Figure 1.1. Load Balancing System

CHAPTER I

INTRODUCTION

It is often necessary to replicate databases and network services available over the Internet in order to serve a large number of clients more efficiently [1][2][3][6]. Additionally when servers are replicated over several geographic locations on the Internet, they reduce the congestion on backbone and international links and provide faster access to the users.

A configuration with replicated web servers is depicted in Figure 1.1. Whenever the replicated database is available, the user needs to determine which of the replicated servers will provide a “better” service. One could make the choice based on the geographic proximity of the server or simply choose the first choice offered. However, this method is static in nature and may not necessarily provide the user with the best service. The load over the networks and at any given server can change dynamically and so it would be advantageous to have the server selection be based on the dynamic nature of the network and the server load.
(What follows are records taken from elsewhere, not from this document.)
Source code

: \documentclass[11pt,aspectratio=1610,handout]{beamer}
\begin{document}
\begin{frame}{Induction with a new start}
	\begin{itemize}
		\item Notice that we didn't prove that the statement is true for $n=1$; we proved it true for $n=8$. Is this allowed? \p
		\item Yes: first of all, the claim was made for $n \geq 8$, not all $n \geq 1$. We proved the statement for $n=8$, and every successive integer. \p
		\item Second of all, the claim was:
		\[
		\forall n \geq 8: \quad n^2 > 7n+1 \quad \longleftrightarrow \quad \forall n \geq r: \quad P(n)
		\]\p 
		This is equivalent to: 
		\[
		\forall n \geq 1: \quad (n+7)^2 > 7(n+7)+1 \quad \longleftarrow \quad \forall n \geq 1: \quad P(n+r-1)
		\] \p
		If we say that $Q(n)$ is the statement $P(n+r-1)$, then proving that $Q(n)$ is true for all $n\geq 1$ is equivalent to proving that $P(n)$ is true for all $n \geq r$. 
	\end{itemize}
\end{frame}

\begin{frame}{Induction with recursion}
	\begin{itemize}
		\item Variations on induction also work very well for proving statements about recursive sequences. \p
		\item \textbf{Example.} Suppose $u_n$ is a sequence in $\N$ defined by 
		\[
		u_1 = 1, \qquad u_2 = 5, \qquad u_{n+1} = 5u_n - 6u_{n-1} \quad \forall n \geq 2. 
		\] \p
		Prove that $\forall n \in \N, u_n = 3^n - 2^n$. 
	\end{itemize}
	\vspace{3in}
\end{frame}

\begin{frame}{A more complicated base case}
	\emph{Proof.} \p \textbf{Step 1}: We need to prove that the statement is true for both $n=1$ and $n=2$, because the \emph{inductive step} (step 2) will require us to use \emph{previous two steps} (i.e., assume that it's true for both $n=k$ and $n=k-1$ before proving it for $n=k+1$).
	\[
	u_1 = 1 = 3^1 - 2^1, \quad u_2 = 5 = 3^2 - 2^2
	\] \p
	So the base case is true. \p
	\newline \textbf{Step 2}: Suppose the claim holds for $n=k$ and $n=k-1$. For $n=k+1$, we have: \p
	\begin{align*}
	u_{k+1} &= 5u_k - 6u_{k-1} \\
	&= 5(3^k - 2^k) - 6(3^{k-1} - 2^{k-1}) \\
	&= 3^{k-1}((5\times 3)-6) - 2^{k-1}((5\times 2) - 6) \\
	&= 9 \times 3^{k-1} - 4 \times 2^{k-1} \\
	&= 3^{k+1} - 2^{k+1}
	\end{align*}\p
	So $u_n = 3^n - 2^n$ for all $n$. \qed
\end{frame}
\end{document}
In this thesis we have studied the factors that affect the quality of connection or the response time of a remote server. In our study the choice of server takes into account the traffic along the network connection to each of the replicated servers, as well as the load at each of the servers.

The algorithm developed in this thesis provides the user with the IP address of the server that has the least response time. This selection is made from several statistical data collected by a Load Balancing Agent (LBA) developed in this thesis. The frequency with which the statistics about the network are collected can also be adjusted. This frequency could depend upon the required accuracy of the result as well as some other factors e.g. the time of day. For instance, during off-peak hours, the networks are not as dynamic so the statistics need not be collected as often. During high traffic some statistical data could be collected to make better decisions regarding the server. The Load balancing agent (LBA) collects three kinds of data:

The bottleneck bandwidth or the bandwidth at the slowest link along a given path

The available bandwidth or the bandwidth available to a user when the path is congested

The expected delay at the web server, based on the size of the pending queue at the web server and its processing power.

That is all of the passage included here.